Dataset entries -
[Start of Attachment]
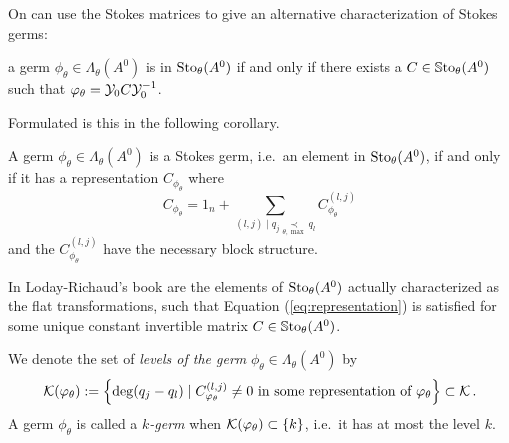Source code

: On can use the Stokes matrices to give an alternative characterization of
Stokes germs:
\begin{einr}
  a germ $\phi_\theta\in\Lambda_\theta(A^0)$ is in $\operatorname{Sto}_\theta(A^0)$ if and
  only if there exists a $C\in\operatorname{\mathbb{S}to}_\theta(A^0)$ such that
  $\varphi_\theta=\mathcal{Y}_{0}C\mathcal{Y}_{0}^{-1}$.
\end{einr}
Formulated is this in the following corollary.
\begin{cor}
  A germ $\phi_\theta\in\Lambda_\theta(A^0)$ is a Stokes germ, i.e.\ an element
  in $\operatorname{Sto}_\theta(A^0)$, if and only if it has a representation
  $C_{\phi_\theta}$ where
  \[
    C_{\phi_\theta}=1_n +
    \sum_{(l,j)\mid q_j\underset{\theta,\max}{\prec}q_l}
    C_{\phi_\theta}^{(l,j)}
  \]
  and the $C_{\phi_\theta}^{(l,j)}$ have the necessary block structure.
  \begin{s-rem}
    In Loday-Richaud's book \cite[78]{Loday2014} are the elements of
    $\operatorname{Sto}_\theta(A^0)$ actually characterized as the flat transformations, such
    that Equation (\ref{eq:representation}) is satisfied for some unique
    constant invertible matrix $C\in\operatorname{\mathbb{S}to}_\theta(A^0)$.
  \end{s-rem}
\end{cor}

\begin{defn}
  We denote the set of \emph{levels of the germ}
  $\phi_{\theta}\in\Lambda_\theta(A^0)$ by
  \[
    \mathcal{K}(\varphi_\theta):= \left\{\deg(q_j-q_l)\mid C_{\varphi_\theta}^{(l,j)}\neq0
      \text{ in some representation of }\varphi_\theta\right\} \subset \mathcal{K} \,.
  \]
  A germ $\phi_\theta$ is called a \emph{$k$-germ} when
  $\mathcal{K}(\varphi_{\theta})\subset\{k\}$, i.e.\ it has at most the level $k$.
\end{defn}

\begin{comment}
  \PROBLEM[This would be good]
  \begin{lem}
    Every $k$-germ in direction $\alpha$ can be extended to the arc
    $U(\frac{\pi}{\max\cK(\phi_\alpha)},\alpha)$.
  \end{lem}
  \begin{proof}
    Use
    \begin{itemize}
      \item \cite[Prop.1.24]{thboalch}
      \item \cite[Sec.III.3.1]{Loday1994}
    \end{itemize}
    or
    \begin{itemize}
      \item multisummability als black box??
    \end{itemize}
  \end{proof}
  \begin{cor}
    Every germ $\phi_\alpha\in\Sto_\alpha(A^0)$ can be extended to the arc
    $U(\frac{\pi}{\max\cK(\phi_\alpha)},\alpha)$, i.e.\ there is a section
    $\phi\in\Gamma\left(U(\frac{\pi}{\max\cK(\phi_\alpha)},\alpha),
    \Lambda(A^0)\right)$
    which has $\phi_\alpha$ as its germ at $\alpha$.
  \end{cor}
\end{comment}

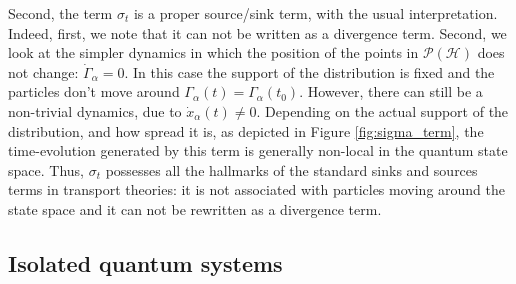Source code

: \documentclass[draft,nofootinbib,pre,twocolumn,showpacs,showkeys,preprintnumbers,floatfix]{revtex4-1}
\newcommand{\1}{\mathbbm{1}}
\newcommand{\PH}{\mathcal{P}(\mathcal{H})}
\begin{document}
Second, the term $\sigma_t$ is a proper source/sink term, with the usual interpretation. Indeed, first, we note that it
can not be written as a divergence term. Second, we look at the simpler dynamics in which the position of the points 
in $\PH$ does not change: $\dot{\Gamma}_\alpha = 0$. In this case the support of the distribution is fixed and the 
particles don't move around $\Gamma_\alpha(t)=\Gamma_\alpha(t_0)$. However, there can still be a non-trivial 
dynamics, due to $\dot{x}_\alpha(t)\neq 0$. Depending on the actual support of the distribution, and how spread it is, 
as depicted in Figure \ref{fig:sigma_term}, the time-evolution generated by this term is generally non-local in the 
quantum state space. Thus, $\sigma_t$ possesses all the hallmarks of the standard sinks and sources terms in 
transport theories: it is not associated with particles moving around the state space and it can not be rewritten 
as a divergence term.


\subsection{Isolated quantum systems}\label{subsec:IQS}
\end{document}
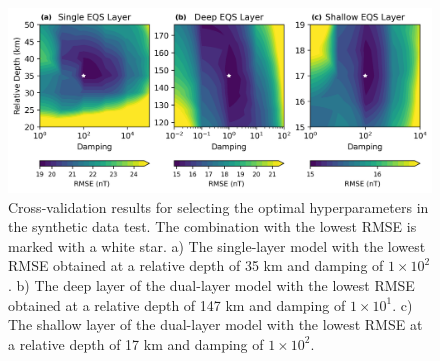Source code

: \begin{figure}[tb!]
\centering
\includegraphics[width=1\linewidth]{paper/figures/cv_synthetic.png}
\caption{
    Cross-validation results for selecting the optimal hyperparameters in the synthetic data test. The combination with the lowest RMSE is marked with a white star. a) The single-layer model with the lowest RMSE obtained at a relative depth of 35 km and damping of $1 \times 10^2$. b) The deep layer of the dual-layer model with the lowest RMSE obtained at a relative depth of 147 km and damping of $1 \times 10^1$. c) The shallow layer of the dual-layer model with the lowest RMSE at a relative depth of 17 km and damping of $1 \times 10^2$.
}
\label{fig:cv_synthetic}
\end{figure}

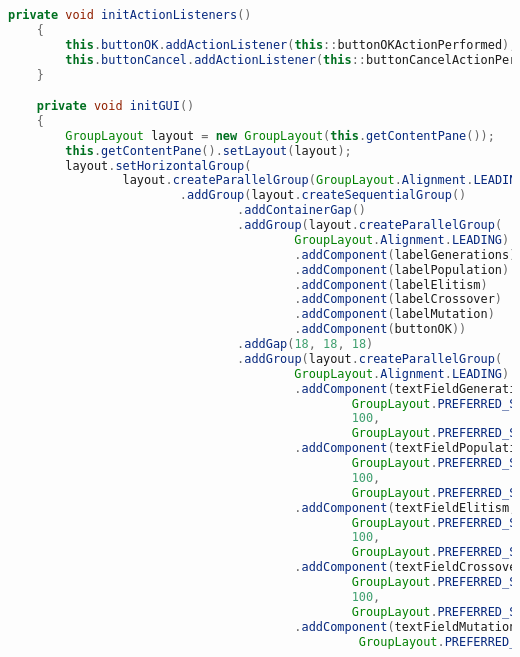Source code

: \begin{lstlisting}[language=Java,basicstyle=\tiny,caption=GeneticParameters.java]
    private void initActionListeners()
    {   
        this.buttonOK.addActionListener(this::buttonOKActionPerformed);
        this.buttonCancel.addActionListener(this::buttonCancelActionPerformed);
    }

    private void initGUI()
    {
        GroupLayout layout = new GroupLayout(this.getContentPane());
        this.getContentPane().setLayout(layout);
        layout.setHorizontalGroup(
                layout.createParallelGroup(GroupLayout.Alignment.LEADING)
                        .addGroup(layout.createSequentialGroup()
                                .addContainerGap()
                                .addGroup(layout.createParallelGroup(
                                        GroupLayout.Alignment.LEADING)
                                        .addComponent(labelGenerations)
                                        .addComponent(labelPopulation)
                                        .addComponent(labelElitism)
                                        .addComponent(labelCrossover)
                                        .addComponent(labelMutation)
                                        .addComponent(buttonOK))
                                .addGap(18, 18, 18)
                                .addGroup(layout.createParallelGroup(
                                        GroupLayout.Alignment.LEADING)
                                        .addComponent(textFieldGenerations, 
                                                GroupLayout.PREFERRED_SIZE, 
                                                100, 
                                                GroupLayout.PREFERRED_SIZE)
                                        .addComponent(textFieldPopulation,
                                                GroupLayout.PREFERRED_SIZE, 
                                                100, 
                                                GroupLayout.PREFERRED_SIZE)
                                        .addComponent(textFieldElitism,
                                                GroupLayout.PREFERRED_SIZE, 
                                                100, 
                                                GroupLayout.PREFERRED_SIZE)
                                        .addComponent(textFieldCrossover,  
                                                GroupLayout.PREFERRED_SIZE, 
                                                100, 
                                                GroupLayout.PREFERRED_SIZE)
                                        .addComponent(textFieldMutation, 
                                                 GroupLayout.PREFERRED_SIZE, 

\end{lstlisting}
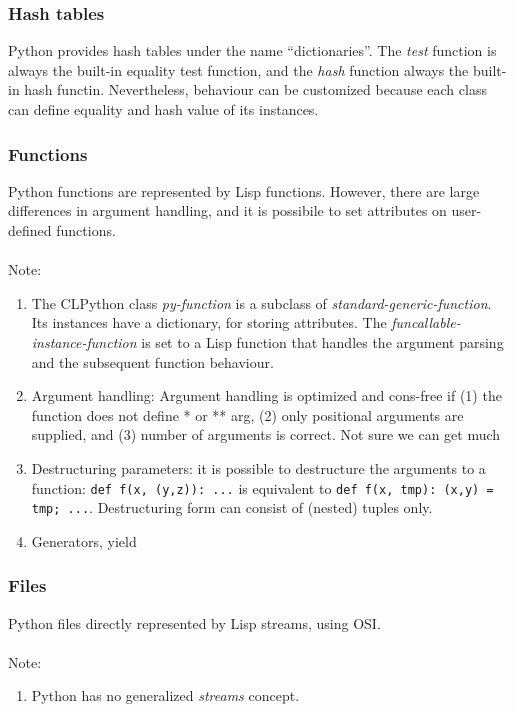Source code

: \documentclass{article}
\begin{document}
\subsubsection{Hash tables}
Python provides hash tables under the name ``dictionaries''. The {\em
test} function is always the built-in equality test function, and the
{\em hash} function always the built-in hash functin. Nevertheless,
behaviour can be customized because each class can define equality and
hash value of its instances.


\subsubsection{Functions} \label{sec:functions}
Python functions are represented by Lisp functions. However, there are
large differences in argument handling, and it is possibile to set
attributes on user-defined functions.
\\ \\
Note:
\begin{enumerate}
 \item{} The CLPython class {\em py-function} is a subclass of {\em
     standard-generic-function}. Its instances have a dictionary, for
     storing attributes. The {\em funcallable-instance-function} is
     set to a Lisp function that handles the argument parsing and the
     subsequent function behaviour.

 \item{} Argument handling:
      Argument handling is optimized and cons-free if (1) the function
      does not define * or ** arg, (2) only positional arguments are
      supplied, and (3) number of arguments is correct. Not sure we
      can get much

 \item{} Destructuring parameters: it is possible to destructure the
      arguments to a function: {\tt def f(x, (y,z)): ...} is
      equivalent to {\tt def f(x, tmp): (x,y) = tmp;
      ...}. Destructuring form can consist of (nested) tuples only.

 \item{} Generators, yield

\end{enumerate}

\subsubsection{Files}
Python files directly represented by Lisp streams, using OSI.
\\ \\
Note:
\begin{enumerate}
 \item{} Python has no generalized {\em streams} concept.
\end{enumerate}
\end{document}
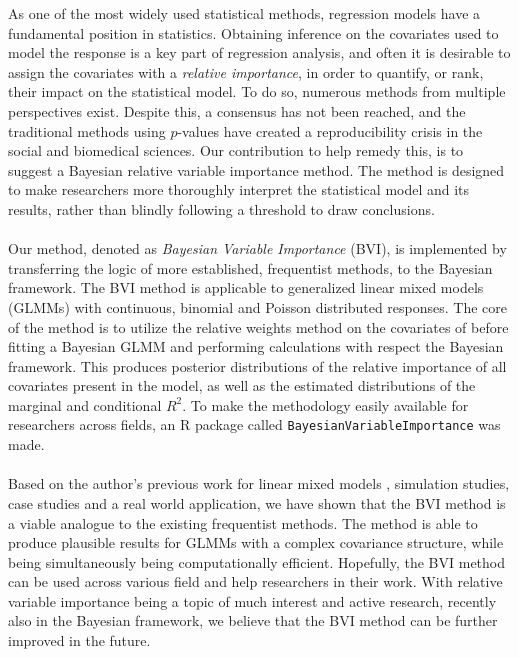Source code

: As one of the most widely used statistical methods, regression models have a fundamental position in statistics. Obtaining inference on the covariates used to model the response is a key part of regression analysis, and often it is desirable to assign the covariates with a \textit{relative importance}, in order to quantify, or rank, their impact on the statistical model. To do so, numerous methods from multiple perspectives exist. Despite this, a consensus has not been reached, and the traditional methods using $p$-values have created a reproducibility crisis in the social and biomedical sciences. Our contribution to help remedy this, is to suggest a Bayesian relative variable importance method. The method is designed to make researchers more thoroughly interpret the statistical model and its results, rather than blindly following a threshold to draw conclusions.
\\
\\
Our method, denoted as \textit{Bayesian Variable Importance} (BVI), is implemented by transferring the logic of more established, frequentist methods, to the Bayesian framework. The BVI method is applicable to generalized linear mixed models (GLMMs) with continuous, binomial and Poisson distributed responses. The core of the method is to utilize the relative weights method on the covariates of before fitting a Bayesian GLMM and performing calculations with respect the Bayesian framework. This produces posterior distributions of the relative importance of all covariates present in the model, as well as the estimated distributions of the marginal and conditional $R^2$. To make the methodology easily available for researchers across fields, an R package called \texttt{BayesianVariableImportance} was made.
\\
\\
Based on the author's previous work for linear mixed models \citep{Arnstad:Relative_variable_importance_in_Bayesian_linear_mixed_models:2024}, simulation studies, case studies and a real world application, we have shown that the BVI method is a viable analogue to the existing frequentist methods. The method is able to produce plausible results for GLMMs with a complex covariance structure, while being simultaneously being computationally efficient. Hopefully, the BVI method can be used across various field and help researchers in their work. With relative variable importance being a topic of much interest and active research, recently also in the Bayesian framework, we believe that the BVI method can be further improved in the future.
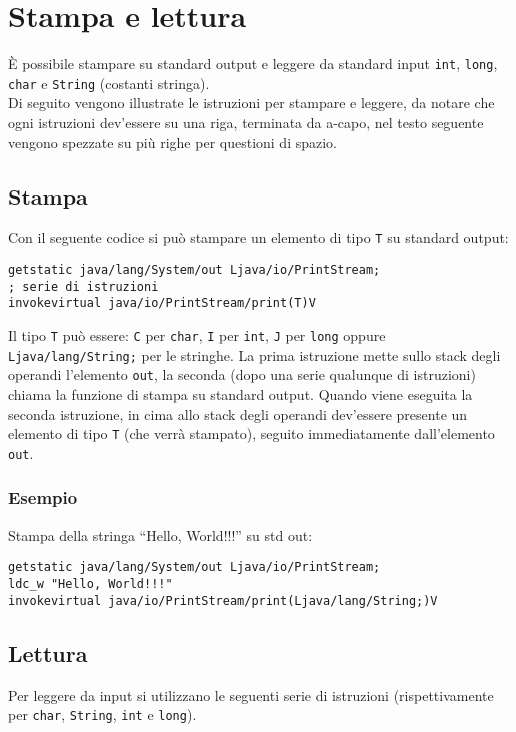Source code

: \section{Stampa e lettura}
\label{sec:stampa_e_lettura}
\`E possibile stampare su standard output e leggere da standard input \texttt{int}, \texttt{long}, \texttt{char} e \texttt{String} (costanti stringa).\\
Di seguito vengono illustrate le istruzioni per stampare e leggere, da notare che ogni istruzioni dev'essere su una riga, terminata da a-capo, nel testo seguente vengono spezzate su pi\`u righe per questioni di spazio.

\subsection{Stampa}
\label{sec:stampa}
Con il seguente codice si pu\`o stampare un elemento di tipo \texttt{T} su standard output:
\begin{verbatim}
getstatic java/lang/System/out Ljava/io/PrintStream;
; serie di istruzioni
invokevirtual java/io/PrintStream/print(T)V
\end{verbatim}
Il tipo \texttt{T} pu\`o essere: \texttt{C} per \texttt{char}, \texttt{I} per \texttt{int}, \texttt{J} per \texttt{long} oppure \texttt{Ljava/lang/String;} per le stringhe. La prima istruzione mette sullo stack degli operandi l'elemento \texttt{out}, la seconda (dopo una serie qualunque di istruzioni) chiama la funzione di stampa su standard output. Quando viene eseguita la seconda istruzione, in cima allo stack degli operandi dev'essere presente un elemento di tipo \texttt{T} (che verr\`a stampato), seguito immediatamente dall'elemento \texttt{out}.

\subsubsection*{Esempio}
Stampa della stringa ``Hello, World!!!'' su std out:
\begin{verbatim}
getstatic java/lang/System/out Ljava/io/PrintStream;
ldc_w "Hello, World!!!"
invokevirtual java/io/PrintStream/print(Ljava/lang/String;)V
\end{verbatim}


\subsection{Lettura}
\label{sec:lettura}
Per leggere da input si utilizzano le seguenti serie di istruzioni (rispettivamente per \texttt{char}, \texttt{String}, \texttt{int} e \texttt{long}).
[End of Attachment]
What to work on -
If a line in the records includes the string "buttonOK", copy it.

Output for this exercise -
        this.buttonOK.addActionListener(this::buttonOKActionPerformed);
                                        .addComponent(buttonOK))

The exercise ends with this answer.